Hace quince días se suicidó Gabriel Báñez. Poco tiempo antes, cuando se mató David Foster Wallace, había declarado que ésa era la más natural de las muertes y que es tan irrelevante discutir sus razones como hablar de los niveles de glucosa en el caso de un coma diabético. Sin embargo, y aunque algunos obituarios ni siquiera han mencionado el tema, es imposible no pensar en el suicidio de un escritor como una forma particular de fracaso. Sobre todo cuando Báñez, tanto en su obra como en sus declaraciones periodísticas, no dejaba de referirse a él. “En el fracaso, en eso sí que creo. Digamos que soy un experto en esa materia, fracasando me muevo bastante bien. El fracaso debe ser el más genuino proyecto surgido de la condición humana, le presto atención.”

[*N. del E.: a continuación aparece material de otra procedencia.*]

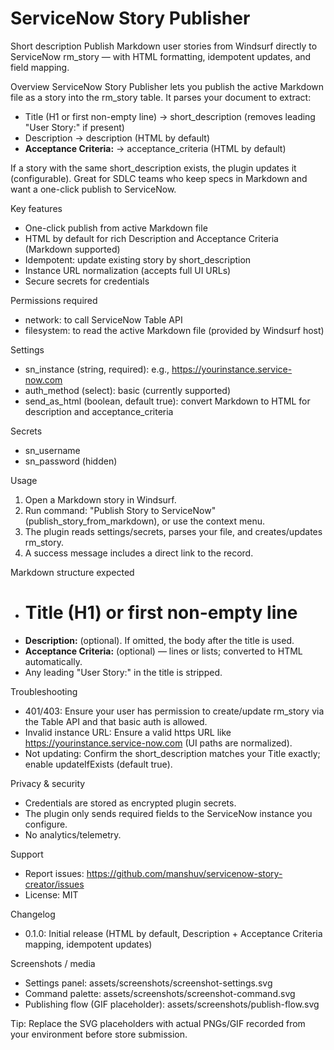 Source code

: # ServiceNow Story Publisher

Short description
Publish Markdown user stories from Windsurf directly to ServiceNow rm_story — with HTML formatting, idempotent updates, and field mapping.

Overview
ServiceNow Story Publisher lets you publish the active Markdown file as a story into the rm_story table. It parses your document to extract:
- Title (H1 or first non-empty line) → short_description (removes leading "User Story:" if present)
- Description → description (HTML by default)
- **Acceptance Criteria:** → acceptance_criteria (HTML by default)

If a story with the same short_description exists, the plugin updates it (configurable). Great for SDLC teams who keep specs in Markdown and want a one-click publish to ServiceNow.

Key features
- One-click publish from active Markdown file
- HTML by default for rich Description and Acceptance Criteria (Markdown supported)
- Idempotent: update existing story by short_description
- Instance URL normalization (accepts full UI URLs)
- Secure secrets for credentials

Permissions required
- network: to call ServiceNow Table API
- filesystem: to read the active Markdown file (provided by Windsurf host)

Settings
- sn_instance (string, required): e.g., https://yourinstance.service-now.com
- auth_method (select): basic (currently supported)
- send_as_html (boolean, default true): convert Markdown to HTML for description and acceptance_criteria

Secrets
- sn_username
- sn_password (hidden)

Usage
1) Open a Markdown story in Windsurf.
2) Run command: "Publish Story to ServiceNow" (publish_story_from_markdown), or use the context menu.
3) The plugin reads settings/secrets, parses your file, and creates/updates rm_story.
4) A success message includes a direct link to the record.

Markdown structure expected
- # Title (H1) or first non-empty line
- **Description:** (optional). If omitted, the body after the title is used.
- **Acceptance Criteria:** (optional) — lines or lists; converted to HTML automatically.
- Any leading "User Story:" in the title is stripped.

Troubleshooting
- 401/403: Ensure your user has permission to create/update rm_story via the Table API and that basic auth is allowed.
- Invalid instance URL: Ensure a valid https URL like https://yourinstance.service-now.com (UI paths are normalized).
- Not updating: Confirm the short_description matches your Title exactly; enable updateIfExists (default true).

Privacy & security
- Credentials are stored as encrypted plugin secrets.
- The plugin only sends required fields to the ServiceNow instance you configure.
- No analytics/telemetry.

Support
- Report issues: https://github.com/manshuv/servicenow-story-creator/issues
- License: MIT

Changelog
- 0.1.0: Initial release (HTML by default, Description + Acceptance Criteria mapping, idempotent updates)

Screenshots / media
- Settings panel: assets/screenshots/screenshot-settings.svg
- Command palette: assets/screenshots/screenshot-command.svg
- Publishing flow (GIF placeholder): assets/screenshots/publish-flow.svg

Tip: Replace the SVG placeholders with actual PNGs/GIF recorded from your environment before store submission.
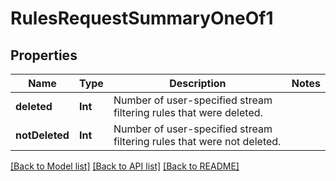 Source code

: # RulesRequestSummaryOneOf1

## Properties
Name | Type | Description | Notes
------------ | ------------- | ------------- | -------------
**deleted** | **Int** | Number of user-specified stream filtering rules that were deleted. | 
**notDeleted** | **Int** | Number of user-specified stream filtering rules that were not deleted. | 

[[Back to Model list]](../README.md#documentation-for-models) [[Back to API list]](../README.md#documentation-for-api-endpoints) [[Back to README]](../README.md)



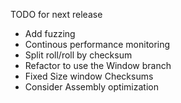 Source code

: TODO for next release
* Add fuzzing
* Continous performance monitoring
* Split roll/roll by checksum
* Refactor to use the Window branch
* Fixed Size window Checksums
* Consider Assembly optimization
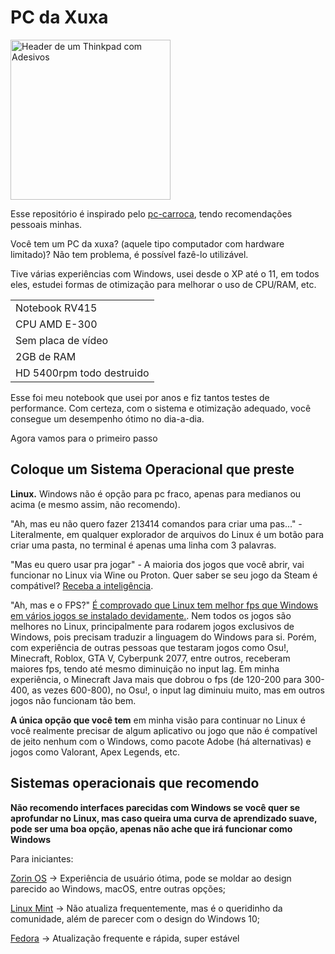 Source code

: # PC da Xuxa

<img src="https://preview.redd.it/i-see-your-arch-on-a-thinkpad-let-me-show-you-mine-v0-5vntwep1zpmb1.jpg?width=640&crop=smart&auto=webp&s=a5fde144fe7c3f1de262aa170274aa83a696f8af" alt="Header de um Thinkpad com Adesivos" height="256">

Esse repositório é inspirado pelo [pc-carroca](https://github.com/terremoth/pc-carroca), tendo recomendações pessoais minhas.

Você tem um PC da xuxa? (aquele tipo computador com hardware limitado)? Não tem problema, é possível fazê-lo utilizável.

Tive várias experiências com Windows, usei desde o XP até o 11, em todos eles, estudei formas de otimização para melhorar o uso de CPU/RAM, etc.

<table>
    <tr>
        <td>
        Notebook RV415
        </td>
    </tr>
    <tr>
        <td>
        CPU AMD E-300
        </td>
    </tr>
    <tr>
        <td>
        Sem placa de vídeo
        </td>
    </tr>
    <tr>
        <td>
        2GB de RAM
        </td>
    </tr>
    <tr>
        <td>
        HD 5400rpm todo destruido
        </td>
    </tr>
</table>

Esse foi meu notebook que usei por anos e fiz tantos testes de performance. Com certeza, com o sistema e otimização adequado, você consegue um desempenho ótimo no dia-a-dia.

Agora vamos para o primeiro passo

## Coloque um Sistema Operacional que preste

**Linux.** Windows não é opção para pc fraco, apenas para medianos ou acima (e mesmo assim, não recomendo).

"Ah, mas eu não quero fazer 213414 comandos para criar uma pas..." - Literalmente, em qualquer explorador de arquivos do Linux é um botão para criar uma pasta, no terminal é apenas uma linha com 3 palavras.

"Mas eu quero usar pra jogar" - A maioria dos jogos que você abrir, vai funcionar no Linux via Wine ou Proton. Quer saber se seu jogo da Steam é compátivel? [Receba a inteligência](https://www.protondb.com/).

"Ah, mas e o FPS?" [É comprovado que Linux tem melhor fps que Windows em vários jogos se instalado devidamente.](https://flowgames.gg/steamos-detona-windows-11-todos-testes-pcs-portateis/). Nem todos os jogos são melhores no Linux, principalmente para rodarem jogos exclusivos de Windows, pois precisam traduzir a linguagem do Windows para si. Porém, com experiência de outras pessoas que testaram jogos como Osu!, Minecraft, Roblox, GTA V, Cyberpunk 2077, entre outros, receberam maiores fps, tendo até mesmo diminuição no input lag. Em minha experiência, o Minecraft Java mais que dobrou o fps (de 120-200 para 300-400, as vezes 600-800), no Osu!, o input lag diminuiu muito, mas em outros jogos não funcionam tão bem.

**A única opção que você tem** em minha visão para continuar no Linux é você realmente precisar de algum aplicativo ou jogo que não é compatível de jeito nenhum com o Windows, como pacote Adobe (há alternativas) e jogos como Valorant, Apex Legends, etc.

## Sistemas operacionais que recomendo

**Não recomendo interfaces parecidas com Windows se você quer se aprofundar no Linux, mas caso queira uma curva de aprendizado suave, pode ser uma boa opção, apenas não ache que irá funcionar como Windows**

Para iniciantes:

[Zorin OS](https://zorin.com/os/download/) -> Experiência de usuário ótima, pode se moldar ao design parecido ao Windows, macOS, entre outras opções;

[Linux Mint](https://linuxmint.com/) -> Não atualiza frequentemente, mas é o queridinho da comunidade, além de parecer com o design do Windows 10;

[Fedora](https://www.fedoraproject.org/) -> Atualização frequente e rápida, super estável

Entonces, prestémosle atención nosotros. Báñez no había ganado el premio Nobel ni se había hecho millonario con la literatura, pero no era lo que convencionalmente se entiende por un hombre de letras fracasado. Era autor de una docena de novelas, dirigía la página cultural de un diario y también la editorial municipal de La Plata que se dedicaba a la noble tarea de descubrir a escritores nuevos. Báñez era querido en su ambiente y en los últimos tiempos sus libros habían recibido buenas críticas y una atención especial desde que su última novela, La cisura de Rolando, ganara el premio Letra Sur. Más allá del reconocimiento, Báñez escribía bien y su prosa hacía honor a sus ideas: “La escritura es lo opuesto a la literatura, algo orgánico, vivo, anárquico, tumultuoso, imperfecto. Me interesa mucho la imperfección, me interesa recostarme sobre la escritura porque ahí es donde se advierten las fallas, donde respira un texto, donde aparece el equívoco.”
Efectivamente, la escritura de Báñez respira, poblada de recursos, imaginación y humor (“Era escuálida y bella, de un amarillo verdoso muy cercano al brócoli en su punto de floración”, dice Báñez para describir a una fanática vegetariana). Sin embargo, cuando se leen sus dos últimas novelas a la luz de su modo de morir es imposible no reparar, por ejemplo, en que la primera página de Cultura –un libro cuyo protagonista es una versión desdoblada del autor– habla de alguien que “no ha logrado mucho como escritor y editor” y de “la secreta convicción del fracaso”. Cultura deja en claro que Báñez era perfectamente consciente de la impostura y mediocridad del mundillo literario, de su burocracia que padece de “cinismo y anorexia” y hasta del provincianismo irrecuperable de los escritores como gremio. Pero la verdadera originalidad de Cultura y de La cisura de Rolando residen en otro aspecto. En ambos casos, Báñez ubica la batalla (y la derrota) de la literatura en el interior del lenguaje mismo, que ha sido invadido y ocupado por las ciencias sociales. En Cultura, Báñez describe cómo una funcionaria oportunista se apodera de su hábitat a fuerza de imponer una jerga saturada de términos como “planificación estratégica” y “perfil del usuario para el rediseño del marketing” y en La cisura cuenta cómo un terapeuta que practica el psicoanálisis lacaniano-peronista lo convence de la homosexualidad universal. Con notable fineza, Báñez narra en ambos casos cómo sus personajes se dejan seducir por quienes emplean esas lenguas extravagantes que los sumergen, a pesar de “su discurso desmesurado y pueril”, en un delirio del que no pueden sustraerse. Rolando ha comenzado escribiendo por no poder o no querer hablar, pero los fantasmas que lo acechan terminan alojados en el texto. No se trata ya de que la práctica del arte esté condenada por la lógica del mercado o la de la Academia, sino de que su instrumento mismo se ha vuelto estéril, acaso maligno. El descubrimiento de ese horror marca el éxito de Báñez como escritor pero también el fracaso de la empresa literaria. Tal vez convenga no hablar de ello, como nos lo advirtió con su particular elegancia.